* [Task objective]: Among the entries, find each line that includes the string "just" and list it.

Excerpts from a dataset:
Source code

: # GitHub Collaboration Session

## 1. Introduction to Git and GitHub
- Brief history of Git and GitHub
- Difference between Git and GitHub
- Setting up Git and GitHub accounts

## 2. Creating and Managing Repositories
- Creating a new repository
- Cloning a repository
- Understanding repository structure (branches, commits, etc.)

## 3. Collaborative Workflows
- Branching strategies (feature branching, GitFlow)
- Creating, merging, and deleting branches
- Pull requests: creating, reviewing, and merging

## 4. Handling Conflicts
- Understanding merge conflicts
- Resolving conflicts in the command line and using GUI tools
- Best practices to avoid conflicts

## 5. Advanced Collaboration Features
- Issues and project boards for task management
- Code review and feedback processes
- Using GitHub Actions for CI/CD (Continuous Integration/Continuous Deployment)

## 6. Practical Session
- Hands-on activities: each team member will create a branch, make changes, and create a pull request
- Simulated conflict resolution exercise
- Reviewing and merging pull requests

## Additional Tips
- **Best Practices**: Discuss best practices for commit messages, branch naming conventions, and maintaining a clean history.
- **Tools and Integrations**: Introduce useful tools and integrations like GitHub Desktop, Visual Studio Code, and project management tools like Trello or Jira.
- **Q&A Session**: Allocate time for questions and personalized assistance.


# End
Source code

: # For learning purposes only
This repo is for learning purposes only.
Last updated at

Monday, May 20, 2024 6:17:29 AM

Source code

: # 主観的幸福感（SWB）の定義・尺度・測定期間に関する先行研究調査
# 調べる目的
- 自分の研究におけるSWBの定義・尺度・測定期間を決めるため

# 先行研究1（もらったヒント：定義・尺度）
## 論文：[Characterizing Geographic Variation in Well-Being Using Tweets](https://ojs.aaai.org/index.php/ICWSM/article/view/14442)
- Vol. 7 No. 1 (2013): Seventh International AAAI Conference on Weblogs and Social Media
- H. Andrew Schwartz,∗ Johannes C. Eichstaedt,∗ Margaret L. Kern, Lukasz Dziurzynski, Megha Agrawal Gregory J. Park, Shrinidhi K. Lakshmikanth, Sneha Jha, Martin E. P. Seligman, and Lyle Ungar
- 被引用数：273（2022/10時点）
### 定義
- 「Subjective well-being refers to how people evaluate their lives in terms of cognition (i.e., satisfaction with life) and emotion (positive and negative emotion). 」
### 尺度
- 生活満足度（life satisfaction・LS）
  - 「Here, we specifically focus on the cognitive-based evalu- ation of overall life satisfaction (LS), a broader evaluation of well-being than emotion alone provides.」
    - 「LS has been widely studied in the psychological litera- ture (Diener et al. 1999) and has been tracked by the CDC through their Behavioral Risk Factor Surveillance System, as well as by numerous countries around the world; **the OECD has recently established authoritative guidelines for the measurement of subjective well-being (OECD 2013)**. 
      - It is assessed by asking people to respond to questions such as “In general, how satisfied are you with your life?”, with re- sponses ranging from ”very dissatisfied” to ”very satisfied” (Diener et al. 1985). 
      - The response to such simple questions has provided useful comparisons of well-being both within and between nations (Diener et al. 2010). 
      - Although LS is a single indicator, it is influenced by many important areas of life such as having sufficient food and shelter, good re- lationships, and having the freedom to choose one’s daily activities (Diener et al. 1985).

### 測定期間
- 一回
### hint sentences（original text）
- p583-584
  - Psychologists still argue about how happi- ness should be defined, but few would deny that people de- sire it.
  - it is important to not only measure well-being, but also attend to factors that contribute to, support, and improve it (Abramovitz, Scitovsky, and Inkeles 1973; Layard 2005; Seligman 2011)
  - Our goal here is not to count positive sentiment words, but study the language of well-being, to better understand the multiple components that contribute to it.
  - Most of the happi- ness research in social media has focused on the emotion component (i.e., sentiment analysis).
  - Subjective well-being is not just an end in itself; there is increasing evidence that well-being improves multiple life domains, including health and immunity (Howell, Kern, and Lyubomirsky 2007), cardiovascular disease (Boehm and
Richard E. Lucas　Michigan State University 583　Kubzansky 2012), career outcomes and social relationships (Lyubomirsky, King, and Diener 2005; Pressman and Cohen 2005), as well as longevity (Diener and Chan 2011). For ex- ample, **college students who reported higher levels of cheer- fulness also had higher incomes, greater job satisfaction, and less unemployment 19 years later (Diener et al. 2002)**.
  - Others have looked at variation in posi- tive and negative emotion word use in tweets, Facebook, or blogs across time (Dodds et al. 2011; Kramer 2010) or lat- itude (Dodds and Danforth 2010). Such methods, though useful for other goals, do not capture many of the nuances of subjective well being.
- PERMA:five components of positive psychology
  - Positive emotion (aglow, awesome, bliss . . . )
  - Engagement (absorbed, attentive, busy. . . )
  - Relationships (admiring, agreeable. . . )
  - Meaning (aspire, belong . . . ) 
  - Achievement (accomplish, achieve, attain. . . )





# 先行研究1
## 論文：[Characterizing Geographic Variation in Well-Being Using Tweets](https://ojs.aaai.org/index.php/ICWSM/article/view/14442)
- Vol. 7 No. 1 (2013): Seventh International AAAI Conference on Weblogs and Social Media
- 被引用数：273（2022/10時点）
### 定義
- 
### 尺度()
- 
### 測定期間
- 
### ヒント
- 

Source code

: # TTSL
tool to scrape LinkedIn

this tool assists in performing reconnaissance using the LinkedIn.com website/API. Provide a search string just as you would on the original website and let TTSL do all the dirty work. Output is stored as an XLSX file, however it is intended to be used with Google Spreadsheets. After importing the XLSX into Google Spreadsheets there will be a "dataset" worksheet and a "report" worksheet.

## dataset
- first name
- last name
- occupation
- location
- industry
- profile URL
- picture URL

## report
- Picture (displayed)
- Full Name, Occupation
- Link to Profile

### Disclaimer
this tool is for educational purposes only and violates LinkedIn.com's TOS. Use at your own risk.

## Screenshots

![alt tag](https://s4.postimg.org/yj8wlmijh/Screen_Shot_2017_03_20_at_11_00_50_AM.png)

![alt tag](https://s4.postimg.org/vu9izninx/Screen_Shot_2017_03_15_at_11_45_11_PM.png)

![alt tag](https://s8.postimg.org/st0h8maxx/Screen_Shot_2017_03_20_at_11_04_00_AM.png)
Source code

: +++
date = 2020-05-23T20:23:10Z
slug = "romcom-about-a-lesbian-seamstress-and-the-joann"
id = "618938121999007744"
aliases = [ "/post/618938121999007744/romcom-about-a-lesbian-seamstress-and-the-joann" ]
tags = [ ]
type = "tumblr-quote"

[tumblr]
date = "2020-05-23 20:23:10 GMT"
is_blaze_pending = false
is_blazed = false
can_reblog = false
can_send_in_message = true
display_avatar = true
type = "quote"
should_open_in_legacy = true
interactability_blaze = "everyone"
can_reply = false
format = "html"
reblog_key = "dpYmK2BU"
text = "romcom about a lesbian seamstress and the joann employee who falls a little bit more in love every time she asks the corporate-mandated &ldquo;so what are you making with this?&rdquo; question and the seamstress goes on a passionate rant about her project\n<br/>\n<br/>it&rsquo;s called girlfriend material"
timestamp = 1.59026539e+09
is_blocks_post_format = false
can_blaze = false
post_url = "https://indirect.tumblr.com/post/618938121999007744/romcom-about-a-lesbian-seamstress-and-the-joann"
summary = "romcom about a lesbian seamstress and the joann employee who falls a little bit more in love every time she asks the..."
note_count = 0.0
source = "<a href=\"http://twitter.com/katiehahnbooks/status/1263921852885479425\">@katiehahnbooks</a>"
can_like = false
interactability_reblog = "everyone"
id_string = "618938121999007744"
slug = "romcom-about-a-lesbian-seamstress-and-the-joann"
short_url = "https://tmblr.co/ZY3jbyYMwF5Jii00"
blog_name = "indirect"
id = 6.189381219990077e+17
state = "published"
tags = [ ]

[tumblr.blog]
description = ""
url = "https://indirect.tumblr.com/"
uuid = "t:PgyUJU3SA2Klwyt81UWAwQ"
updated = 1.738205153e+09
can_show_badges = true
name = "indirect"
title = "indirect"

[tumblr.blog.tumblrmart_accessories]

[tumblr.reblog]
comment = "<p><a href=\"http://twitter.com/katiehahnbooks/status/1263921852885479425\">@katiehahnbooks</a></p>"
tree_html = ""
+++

* [Finished exercise]:
  - Subjective well-being is not just an end in itself; there is increasing evidence that well-being improves multiple life domains, including health and immunity (Howell, Kern, and Lyubomirsky 2007), cardiovascular disease (Boehm and
this tool assists in performing reconnaissance using the LinkedIn.com website/API. Provide a search string just as you would on the original website and let TTSL do all the dirty work. Output is stored as an XLSX file, however it is intended to be used with Google Spreadsheets. After importing the XLSX into Google Spreadsheets there will be a "dataset" worksheet and a "report" worksheet.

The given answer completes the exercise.